WHAT TO WORK ON:
Show every line from the data below that includes "done".

DATASET EXCERPTS:
---+---
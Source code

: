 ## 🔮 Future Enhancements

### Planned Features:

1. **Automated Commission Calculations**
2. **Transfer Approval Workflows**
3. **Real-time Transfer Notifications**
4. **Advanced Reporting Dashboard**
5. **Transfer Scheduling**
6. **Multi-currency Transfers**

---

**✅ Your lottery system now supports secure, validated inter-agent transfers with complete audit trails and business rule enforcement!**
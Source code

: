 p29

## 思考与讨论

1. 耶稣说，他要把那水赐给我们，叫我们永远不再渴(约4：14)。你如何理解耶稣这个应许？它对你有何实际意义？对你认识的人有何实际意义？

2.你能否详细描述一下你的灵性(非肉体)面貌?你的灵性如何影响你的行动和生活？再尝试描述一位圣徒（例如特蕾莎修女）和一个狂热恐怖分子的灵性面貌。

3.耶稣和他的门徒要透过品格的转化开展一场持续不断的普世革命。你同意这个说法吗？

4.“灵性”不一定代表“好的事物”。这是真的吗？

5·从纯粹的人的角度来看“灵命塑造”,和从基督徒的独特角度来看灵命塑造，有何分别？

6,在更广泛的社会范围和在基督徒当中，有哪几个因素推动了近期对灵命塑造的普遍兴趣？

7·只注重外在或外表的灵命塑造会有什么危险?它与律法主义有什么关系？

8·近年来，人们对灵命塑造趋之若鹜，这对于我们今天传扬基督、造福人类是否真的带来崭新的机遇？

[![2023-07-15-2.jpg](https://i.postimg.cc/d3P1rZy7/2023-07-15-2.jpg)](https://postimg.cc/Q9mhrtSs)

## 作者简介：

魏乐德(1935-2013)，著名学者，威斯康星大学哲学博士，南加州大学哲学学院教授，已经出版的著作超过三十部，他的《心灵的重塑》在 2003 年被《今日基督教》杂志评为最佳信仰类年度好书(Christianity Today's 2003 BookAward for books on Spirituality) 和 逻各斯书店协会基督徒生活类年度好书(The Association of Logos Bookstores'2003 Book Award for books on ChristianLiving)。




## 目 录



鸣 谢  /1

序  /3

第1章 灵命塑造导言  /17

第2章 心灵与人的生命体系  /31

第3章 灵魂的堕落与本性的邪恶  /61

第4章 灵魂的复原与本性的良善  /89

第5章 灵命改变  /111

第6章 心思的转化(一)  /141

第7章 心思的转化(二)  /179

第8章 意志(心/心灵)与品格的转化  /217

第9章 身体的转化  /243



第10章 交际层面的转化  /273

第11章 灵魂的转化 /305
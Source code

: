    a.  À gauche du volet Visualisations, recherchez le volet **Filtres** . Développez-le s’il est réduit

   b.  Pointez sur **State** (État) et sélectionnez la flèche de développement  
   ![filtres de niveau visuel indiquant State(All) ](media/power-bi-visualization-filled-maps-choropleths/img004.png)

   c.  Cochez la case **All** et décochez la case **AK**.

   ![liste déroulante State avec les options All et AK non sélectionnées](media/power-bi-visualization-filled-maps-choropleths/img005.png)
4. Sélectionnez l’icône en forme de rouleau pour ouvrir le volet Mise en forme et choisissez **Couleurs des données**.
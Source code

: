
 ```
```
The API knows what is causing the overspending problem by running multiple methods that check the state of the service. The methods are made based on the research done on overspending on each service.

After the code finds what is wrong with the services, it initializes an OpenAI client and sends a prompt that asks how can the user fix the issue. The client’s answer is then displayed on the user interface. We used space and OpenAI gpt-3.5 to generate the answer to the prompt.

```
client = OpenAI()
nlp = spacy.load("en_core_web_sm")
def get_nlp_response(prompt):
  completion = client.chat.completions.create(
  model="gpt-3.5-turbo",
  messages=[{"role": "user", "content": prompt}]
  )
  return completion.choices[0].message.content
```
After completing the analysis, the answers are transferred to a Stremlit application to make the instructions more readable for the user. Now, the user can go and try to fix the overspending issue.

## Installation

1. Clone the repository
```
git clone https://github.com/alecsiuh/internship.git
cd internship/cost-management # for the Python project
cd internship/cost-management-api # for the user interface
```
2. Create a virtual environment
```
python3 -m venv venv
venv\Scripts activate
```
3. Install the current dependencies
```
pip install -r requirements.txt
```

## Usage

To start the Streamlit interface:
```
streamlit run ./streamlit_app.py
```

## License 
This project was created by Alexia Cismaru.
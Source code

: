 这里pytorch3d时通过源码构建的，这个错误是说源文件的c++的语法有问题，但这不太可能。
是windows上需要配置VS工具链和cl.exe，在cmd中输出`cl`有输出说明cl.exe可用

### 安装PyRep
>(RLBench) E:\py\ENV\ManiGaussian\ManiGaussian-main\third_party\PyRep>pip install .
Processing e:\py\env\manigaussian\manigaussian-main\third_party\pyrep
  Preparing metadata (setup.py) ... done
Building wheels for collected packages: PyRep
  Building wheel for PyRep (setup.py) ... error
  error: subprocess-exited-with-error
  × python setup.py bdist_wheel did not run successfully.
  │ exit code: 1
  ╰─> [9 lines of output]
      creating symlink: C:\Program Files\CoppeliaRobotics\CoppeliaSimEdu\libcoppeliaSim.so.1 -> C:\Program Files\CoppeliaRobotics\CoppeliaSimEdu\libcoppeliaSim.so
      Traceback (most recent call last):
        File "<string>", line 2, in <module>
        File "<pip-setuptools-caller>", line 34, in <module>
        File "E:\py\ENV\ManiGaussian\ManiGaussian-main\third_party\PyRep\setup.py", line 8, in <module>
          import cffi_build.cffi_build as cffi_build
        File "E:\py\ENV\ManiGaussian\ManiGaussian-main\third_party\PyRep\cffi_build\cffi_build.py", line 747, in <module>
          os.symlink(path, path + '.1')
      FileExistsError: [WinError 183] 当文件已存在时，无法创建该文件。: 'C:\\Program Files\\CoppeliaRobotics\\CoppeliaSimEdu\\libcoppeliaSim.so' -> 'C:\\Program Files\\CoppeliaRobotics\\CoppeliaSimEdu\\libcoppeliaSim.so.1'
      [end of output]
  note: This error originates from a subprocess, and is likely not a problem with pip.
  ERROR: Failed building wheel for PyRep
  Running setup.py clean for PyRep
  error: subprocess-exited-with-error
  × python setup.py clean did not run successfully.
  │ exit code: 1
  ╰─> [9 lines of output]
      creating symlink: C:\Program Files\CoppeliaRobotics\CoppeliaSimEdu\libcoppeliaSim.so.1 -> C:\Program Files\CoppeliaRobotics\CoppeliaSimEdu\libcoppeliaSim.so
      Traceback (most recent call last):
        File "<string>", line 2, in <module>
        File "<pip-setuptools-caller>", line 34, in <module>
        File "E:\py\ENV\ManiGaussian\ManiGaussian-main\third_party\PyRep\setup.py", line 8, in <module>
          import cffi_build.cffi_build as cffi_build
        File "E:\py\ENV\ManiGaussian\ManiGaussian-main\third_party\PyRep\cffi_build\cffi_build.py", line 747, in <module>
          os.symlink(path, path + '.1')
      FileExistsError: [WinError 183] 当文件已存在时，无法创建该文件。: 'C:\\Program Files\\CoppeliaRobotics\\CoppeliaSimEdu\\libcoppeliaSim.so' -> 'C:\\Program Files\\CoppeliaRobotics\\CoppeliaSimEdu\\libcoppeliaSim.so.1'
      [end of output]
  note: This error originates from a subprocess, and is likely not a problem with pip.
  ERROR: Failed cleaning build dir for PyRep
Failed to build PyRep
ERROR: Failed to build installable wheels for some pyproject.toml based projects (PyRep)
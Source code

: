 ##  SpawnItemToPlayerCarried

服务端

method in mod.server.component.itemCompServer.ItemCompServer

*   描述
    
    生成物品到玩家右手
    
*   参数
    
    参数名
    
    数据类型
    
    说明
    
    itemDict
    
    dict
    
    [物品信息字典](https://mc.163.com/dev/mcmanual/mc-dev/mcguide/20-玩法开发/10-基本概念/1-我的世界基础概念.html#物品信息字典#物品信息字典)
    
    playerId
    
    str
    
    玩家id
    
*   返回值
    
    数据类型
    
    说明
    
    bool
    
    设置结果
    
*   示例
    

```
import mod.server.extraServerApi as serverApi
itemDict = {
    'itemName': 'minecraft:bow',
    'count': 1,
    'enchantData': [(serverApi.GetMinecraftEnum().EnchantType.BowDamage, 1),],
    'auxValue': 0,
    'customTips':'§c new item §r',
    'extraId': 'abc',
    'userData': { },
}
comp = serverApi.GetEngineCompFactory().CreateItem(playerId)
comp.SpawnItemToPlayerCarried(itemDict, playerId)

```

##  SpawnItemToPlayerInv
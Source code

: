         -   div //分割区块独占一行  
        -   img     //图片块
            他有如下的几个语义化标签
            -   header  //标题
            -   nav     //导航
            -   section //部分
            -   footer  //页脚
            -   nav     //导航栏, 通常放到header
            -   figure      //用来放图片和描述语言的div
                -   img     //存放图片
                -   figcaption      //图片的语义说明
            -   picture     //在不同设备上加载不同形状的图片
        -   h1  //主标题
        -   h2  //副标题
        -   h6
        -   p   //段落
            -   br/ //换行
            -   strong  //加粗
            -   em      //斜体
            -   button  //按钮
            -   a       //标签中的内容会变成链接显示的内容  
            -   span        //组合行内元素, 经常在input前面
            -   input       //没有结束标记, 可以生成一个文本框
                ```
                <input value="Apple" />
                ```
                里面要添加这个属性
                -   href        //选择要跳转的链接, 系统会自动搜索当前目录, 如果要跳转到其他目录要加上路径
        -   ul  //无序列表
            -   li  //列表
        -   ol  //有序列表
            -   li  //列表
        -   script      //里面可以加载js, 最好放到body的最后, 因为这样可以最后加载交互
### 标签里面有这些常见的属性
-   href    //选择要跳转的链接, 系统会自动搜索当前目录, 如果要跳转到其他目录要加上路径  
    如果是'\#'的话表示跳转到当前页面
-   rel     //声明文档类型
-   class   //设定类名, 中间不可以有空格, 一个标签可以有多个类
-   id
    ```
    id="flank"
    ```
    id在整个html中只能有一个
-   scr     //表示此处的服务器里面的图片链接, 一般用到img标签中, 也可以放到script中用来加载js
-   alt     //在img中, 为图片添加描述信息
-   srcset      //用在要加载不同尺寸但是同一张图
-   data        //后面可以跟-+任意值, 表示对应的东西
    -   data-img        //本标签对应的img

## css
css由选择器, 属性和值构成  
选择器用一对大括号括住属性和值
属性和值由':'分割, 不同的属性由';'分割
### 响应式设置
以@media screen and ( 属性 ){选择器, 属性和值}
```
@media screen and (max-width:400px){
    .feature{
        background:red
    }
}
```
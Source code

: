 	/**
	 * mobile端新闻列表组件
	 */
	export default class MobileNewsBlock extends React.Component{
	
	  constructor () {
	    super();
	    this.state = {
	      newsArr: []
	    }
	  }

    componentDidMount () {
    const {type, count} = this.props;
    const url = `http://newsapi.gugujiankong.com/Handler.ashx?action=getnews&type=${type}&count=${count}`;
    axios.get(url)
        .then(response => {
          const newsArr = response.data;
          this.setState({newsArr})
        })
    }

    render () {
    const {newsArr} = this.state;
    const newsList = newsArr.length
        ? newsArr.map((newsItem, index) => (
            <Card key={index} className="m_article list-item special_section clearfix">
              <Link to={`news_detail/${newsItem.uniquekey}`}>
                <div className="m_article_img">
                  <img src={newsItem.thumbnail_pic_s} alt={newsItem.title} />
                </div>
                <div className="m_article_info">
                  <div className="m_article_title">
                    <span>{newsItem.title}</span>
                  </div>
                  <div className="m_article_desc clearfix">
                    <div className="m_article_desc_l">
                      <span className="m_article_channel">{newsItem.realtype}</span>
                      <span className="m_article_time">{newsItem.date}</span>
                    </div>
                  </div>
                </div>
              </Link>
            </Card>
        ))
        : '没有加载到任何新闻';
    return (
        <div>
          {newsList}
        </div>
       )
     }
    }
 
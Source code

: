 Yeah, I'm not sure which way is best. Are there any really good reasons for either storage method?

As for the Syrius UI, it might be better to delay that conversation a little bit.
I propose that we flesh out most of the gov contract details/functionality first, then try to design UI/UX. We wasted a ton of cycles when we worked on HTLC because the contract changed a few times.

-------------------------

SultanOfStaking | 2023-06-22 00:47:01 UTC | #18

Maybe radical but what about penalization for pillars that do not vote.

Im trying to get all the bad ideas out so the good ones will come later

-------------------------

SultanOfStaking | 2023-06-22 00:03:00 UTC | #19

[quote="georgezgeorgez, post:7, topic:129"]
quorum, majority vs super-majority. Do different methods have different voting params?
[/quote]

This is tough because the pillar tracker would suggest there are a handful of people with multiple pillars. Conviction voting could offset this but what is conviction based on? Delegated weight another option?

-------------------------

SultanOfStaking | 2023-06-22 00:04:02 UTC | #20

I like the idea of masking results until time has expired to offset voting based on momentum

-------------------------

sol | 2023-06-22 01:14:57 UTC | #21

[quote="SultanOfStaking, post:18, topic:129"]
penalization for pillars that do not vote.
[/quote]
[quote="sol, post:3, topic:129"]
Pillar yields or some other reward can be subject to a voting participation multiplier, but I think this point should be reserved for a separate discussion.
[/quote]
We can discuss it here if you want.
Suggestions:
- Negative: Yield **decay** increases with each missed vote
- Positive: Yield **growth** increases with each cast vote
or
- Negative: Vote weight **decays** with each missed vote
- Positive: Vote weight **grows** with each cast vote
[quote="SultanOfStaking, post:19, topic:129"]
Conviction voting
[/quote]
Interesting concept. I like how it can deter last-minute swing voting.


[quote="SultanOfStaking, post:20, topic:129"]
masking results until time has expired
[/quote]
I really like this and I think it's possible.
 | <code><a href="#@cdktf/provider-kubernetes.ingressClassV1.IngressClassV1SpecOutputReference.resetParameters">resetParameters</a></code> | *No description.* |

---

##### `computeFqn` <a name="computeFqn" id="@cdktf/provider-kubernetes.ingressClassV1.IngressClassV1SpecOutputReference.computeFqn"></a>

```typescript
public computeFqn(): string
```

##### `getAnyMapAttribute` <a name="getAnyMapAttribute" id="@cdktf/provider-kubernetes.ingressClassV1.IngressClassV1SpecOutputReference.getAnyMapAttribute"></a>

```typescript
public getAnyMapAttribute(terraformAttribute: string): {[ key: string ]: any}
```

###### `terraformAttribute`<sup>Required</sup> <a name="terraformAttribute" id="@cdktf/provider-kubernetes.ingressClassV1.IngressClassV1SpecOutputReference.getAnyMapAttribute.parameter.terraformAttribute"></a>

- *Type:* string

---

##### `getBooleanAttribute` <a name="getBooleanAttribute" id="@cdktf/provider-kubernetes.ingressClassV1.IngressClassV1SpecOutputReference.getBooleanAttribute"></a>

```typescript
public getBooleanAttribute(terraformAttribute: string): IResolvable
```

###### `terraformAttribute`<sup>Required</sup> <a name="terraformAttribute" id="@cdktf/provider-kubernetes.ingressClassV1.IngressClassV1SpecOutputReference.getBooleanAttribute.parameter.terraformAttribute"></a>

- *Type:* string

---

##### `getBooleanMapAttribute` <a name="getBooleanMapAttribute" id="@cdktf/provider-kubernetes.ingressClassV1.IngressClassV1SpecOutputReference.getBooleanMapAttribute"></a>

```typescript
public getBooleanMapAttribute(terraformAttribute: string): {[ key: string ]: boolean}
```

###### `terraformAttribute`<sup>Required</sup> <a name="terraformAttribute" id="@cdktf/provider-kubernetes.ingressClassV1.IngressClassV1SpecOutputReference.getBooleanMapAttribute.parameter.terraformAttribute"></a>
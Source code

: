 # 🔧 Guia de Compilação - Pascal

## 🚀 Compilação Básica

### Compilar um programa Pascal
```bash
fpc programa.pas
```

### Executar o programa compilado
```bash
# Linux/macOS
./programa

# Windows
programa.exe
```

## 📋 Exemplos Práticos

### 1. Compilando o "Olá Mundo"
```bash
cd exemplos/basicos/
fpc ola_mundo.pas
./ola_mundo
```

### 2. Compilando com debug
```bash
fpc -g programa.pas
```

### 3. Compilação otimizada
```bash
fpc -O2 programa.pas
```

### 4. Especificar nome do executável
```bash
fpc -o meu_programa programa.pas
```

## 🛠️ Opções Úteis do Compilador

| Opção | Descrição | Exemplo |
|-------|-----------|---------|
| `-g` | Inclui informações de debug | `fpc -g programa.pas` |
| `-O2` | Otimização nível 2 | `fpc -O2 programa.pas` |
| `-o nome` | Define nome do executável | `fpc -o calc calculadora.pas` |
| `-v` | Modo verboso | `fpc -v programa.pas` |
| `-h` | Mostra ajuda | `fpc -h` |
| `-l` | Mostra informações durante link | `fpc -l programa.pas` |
---+---
WRITTEN SOLUTION:
The API knows what is causing the overspending problem by running multiple methods that check the state of the service. The methods are made based on the research done on overspending on each service.
  Preparing metadata (setup.py) ... done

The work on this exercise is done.